- Action item
Reproduce every entry exactly.

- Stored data

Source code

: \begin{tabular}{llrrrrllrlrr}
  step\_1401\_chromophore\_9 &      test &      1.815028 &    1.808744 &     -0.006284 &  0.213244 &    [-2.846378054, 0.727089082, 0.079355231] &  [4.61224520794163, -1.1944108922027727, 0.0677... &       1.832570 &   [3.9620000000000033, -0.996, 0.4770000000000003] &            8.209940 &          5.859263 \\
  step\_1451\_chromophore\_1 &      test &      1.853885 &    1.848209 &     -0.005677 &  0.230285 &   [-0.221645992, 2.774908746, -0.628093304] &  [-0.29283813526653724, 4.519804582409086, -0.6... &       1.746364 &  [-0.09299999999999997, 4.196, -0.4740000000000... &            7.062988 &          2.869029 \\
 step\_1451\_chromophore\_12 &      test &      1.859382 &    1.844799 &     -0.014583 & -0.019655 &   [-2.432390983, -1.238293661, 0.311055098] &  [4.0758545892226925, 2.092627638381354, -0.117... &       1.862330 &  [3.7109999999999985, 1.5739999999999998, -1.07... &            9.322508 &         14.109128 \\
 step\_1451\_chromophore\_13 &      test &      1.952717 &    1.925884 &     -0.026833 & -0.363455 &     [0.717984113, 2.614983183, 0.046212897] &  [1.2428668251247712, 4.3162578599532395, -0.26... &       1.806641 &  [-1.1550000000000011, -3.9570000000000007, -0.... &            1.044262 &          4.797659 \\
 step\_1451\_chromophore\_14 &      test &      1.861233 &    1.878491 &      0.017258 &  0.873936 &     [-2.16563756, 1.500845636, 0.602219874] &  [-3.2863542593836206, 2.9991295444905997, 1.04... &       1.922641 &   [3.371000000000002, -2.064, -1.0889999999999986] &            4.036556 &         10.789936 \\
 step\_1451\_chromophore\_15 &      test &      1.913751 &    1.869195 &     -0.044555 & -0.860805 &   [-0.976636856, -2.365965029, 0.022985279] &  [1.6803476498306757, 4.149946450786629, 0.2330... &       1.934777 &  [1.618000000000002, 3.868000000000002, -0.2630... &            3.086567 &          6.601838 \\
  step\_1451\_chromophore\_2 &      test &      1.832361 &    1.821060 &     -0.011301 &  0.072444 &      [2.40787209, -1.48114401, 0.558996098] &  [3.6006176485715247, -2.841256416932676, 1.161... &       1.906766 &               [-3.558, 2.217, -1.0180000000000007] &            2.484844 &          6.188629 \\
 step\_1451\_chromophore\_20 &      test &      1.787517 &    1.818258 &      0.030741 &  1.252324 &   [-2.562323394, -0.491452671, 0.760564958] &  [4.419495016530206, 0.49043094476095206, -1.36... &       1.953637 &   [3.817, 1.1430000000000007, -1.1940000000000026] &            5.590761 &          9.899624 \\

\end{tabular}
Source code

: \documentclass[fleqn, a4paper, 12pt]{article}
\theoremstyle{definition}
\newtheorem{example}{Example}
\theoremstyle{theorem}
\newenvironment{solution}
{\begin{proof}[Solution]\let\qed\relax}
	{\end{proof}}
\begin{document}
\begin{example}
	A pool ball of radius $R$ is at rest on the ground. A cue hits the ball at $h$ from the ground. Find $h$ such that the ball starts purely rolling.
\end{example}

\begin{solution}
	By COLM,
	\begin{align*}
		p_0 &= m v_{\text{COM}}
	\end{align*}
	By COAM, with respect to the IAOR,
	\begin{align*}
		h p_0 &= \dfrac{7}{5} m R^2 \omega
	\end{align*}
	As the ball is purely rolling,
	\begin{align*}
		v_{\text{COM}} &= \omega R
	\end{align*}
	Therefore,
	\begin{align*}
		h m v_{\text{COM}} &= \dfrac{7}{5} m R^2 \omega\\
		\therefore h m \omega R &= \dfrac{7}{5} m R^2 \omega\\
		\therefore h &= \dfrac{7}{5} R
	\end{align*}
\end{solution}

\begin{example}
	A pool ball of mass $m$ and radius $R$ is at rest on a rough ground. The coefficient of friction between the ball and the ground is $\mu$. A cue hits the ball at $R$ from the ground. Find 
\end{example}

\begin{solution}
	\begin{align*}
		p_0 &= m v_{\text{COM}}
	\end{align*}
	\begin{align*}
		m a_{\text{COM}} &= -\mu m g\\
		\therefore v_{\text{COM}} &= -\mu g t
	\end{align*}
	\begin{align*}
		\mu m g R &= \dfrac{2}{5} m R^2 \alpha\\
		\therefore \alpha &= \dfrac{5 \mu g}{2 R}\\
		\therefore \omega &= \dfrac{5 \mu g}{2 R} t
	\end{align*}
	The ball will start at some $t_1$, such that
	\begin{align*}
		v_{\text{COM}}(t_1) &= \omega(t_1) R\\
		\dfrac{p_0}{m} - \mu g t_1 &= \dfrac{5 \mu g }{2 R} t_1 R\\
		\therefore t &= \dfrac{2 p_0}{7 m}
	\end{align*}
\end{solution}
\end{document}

- Solution to this exercise
Source code

: \begin{tabular}{llrrrrllrlrr}
  step\_1401\_chromophore\_9 &      test &      1.815028 &    1.808744 &     -0.006284 &  0.213244 &    [-2.846378054, 0.727089082, 0.079355231] &  [4.61224520794163, -1.1944108922027727, 0.0677... &       1.832570 &   [3.9620000000000033, -0.996, 0.4770000000000003] &            8.209940 &          5.859263 \\
  step\_1451\_chromophore\_1 &      test &      1.853885 &    1.848209 &     -0.005677 &  0.230285 &   [-0.221645992, 2.774908746, -0.628093304] &  [-0.29283813526653724, 4.519804582409086, -0.6... &       1.746364 &  [-0.09299999999999997, 4.196, -0.4740000000000... &            7.062988 &          2.869029 \\
 step\_1451\_chromophore\_12 &      test &      1.859382 &    1.844799 &     -0.014583 & -0.019655 &   [-2.432390983, -1.238293661, 0.311055098] &  [4.0758545892226925, 2.092627638381354, -0.117... &       1.862330 &  [3.7109999999999985, 1.5739999999999998, -1.07... &            9.322508 &         14.109128 \\
 step\_1451\_chromophore\_13 &      test &      1.952717 &    1.925884 &     -0.026833 & -0.363455 &     [0.717984113, 2.614983183, 0.046212897] &  [1.2428668251247712, 4.3162578599532395, -0.26... &       1.806641 &  [-1.1550000000000011, -3.9570000000000007, -0.... &            1.044262 &          4.797659 \\
 step\_1451\_chromophore\_14 &      test &      1.861233 &    1.878491 &      0.017258 &  0.873936 &     [-2.16563756, 1.500845636, 0.602219874] &  [-3.2863542593836206, 2.9991295444905997, 1.04... &       1.922641 &   [3.371000000000002, -2.064, -1.0889999999999986] &            4.036556 &         10.789936 \\
 step\_1451\_chromophore\_15 &      test &      1.913751 &    1.869195 &     -0.044555 & -0.860805 &   [-0.976636856, -2.365965029, 0.022985279] &  [1.6803476498306757, 4.149946450786629, 0.2330... &       1.934777 &  [1.618000000000002, 3.868000000000002, -0.2630... &            3.086567 &          6.601838 \\
  step\_1451\_chromophore\_2 &      test &      1.832361 &    1.821060 &     -0.011301 &  0.072444 &      [2.40787209, -1.48114401, 0.558996098] &  [3.6006176485715247, -2.841256416932676, 1.161... &       1.906766 &               [-3.558, 2.217, -1.0180000000000007] &            2.484844 &          6.188629 \\
 step\_1451\_chromophore\_20 &      test &      1.787517 &    1.818258 &      0.030741 &  1.252324 &   [-2.562323394, -0.491452671, 0.760564958] &  [4.419495016530206, 0.49043094476095206, -1.36... &       1.953637 &   [3.817, 1.1430000000000007, -1.1940000000000026] &            5.590761 &          9.899624 \\

\end{tabular}
Source code

: \documentclass[fleqn, a4paper, 12pt]{article}
\theoremstyle{definition}
\newtheorem{example}{Example}
\theoremstyle{theorem}
\newenvironment{solution}
{\begin{proof}[Solution]\let\qed\relax}
	{\end{proof}}
\begin{document}
\begin{example}
	A pool ball of radius $R$ is at rest on the ground. A cue hits the ball at $h$ from the ground. Find $h$ such that the ball starts purely rolling.
\end{example}

\begin{solution}
	By COLM,
	\begin{align*}
		p_0 &= m v_{\text{COM}}
	\end{align*}
	By COAM, with respect to the IAOR,
	\begin{align*}
		h p_0 &= \dfrac{7}{5} m R^2 \omega
	\end{align*}
	As the ball is purely rolling,
	\begin{align*}
		v_{\text{COM}} &= \omega R
	\end{align*}
	Therefore,
	\begin{align*}
		h m v_{\text{COM}} &= \dfrac{7}{5} m R^2 \omega\\
		\therefore h m \omega R &= \dfrac{7}{5} m R^2 \omega\\
		\therefore h &= \dfrac{7}{5} R
	\end{align*}
\end{solution}

\begin{example}
	A pool ball of mass $m$ and radius $R$ is at rest on a rough ground. The coefficient of friction between the ball and the ground is $\mu$. A cue hits the ball at $R$ from the ground. Find 
\end{example}

\begin{solution}
	\begin{align*}
		p_0 &= m v_{\text{COM}}
	\end{align*}
	\begin{align*}
		m a_{\text{COM}} &= -\mu m g\\
		\therefore v_{\text{COM}} &= -\mu g t
	\end{align*}
	\begin{align*}
		\mu m g R &= \dfrac{2}{5} m R^2 \alpha\\
		\therefore \alpha &= \dfrac{5 \mu g}{2 R}\\
		\therefore \omega &= \dfrac{5 \mu g}{2 R} t
	\end{align*}
	The ball will start at some $t_1$, such that
	\begin{align*}
		v_{\text{COM}}(t_1) &= \omega(t_1) R\\
		\dfrac{p_0}{m} - \mu g t_1 &= \dfrac{5 \mu g }{2 R} t_1 R\\
		\therefore t &= \dfrac{2 p_0}{7 m}
	\end{align*}
\end{solution}
\end{document}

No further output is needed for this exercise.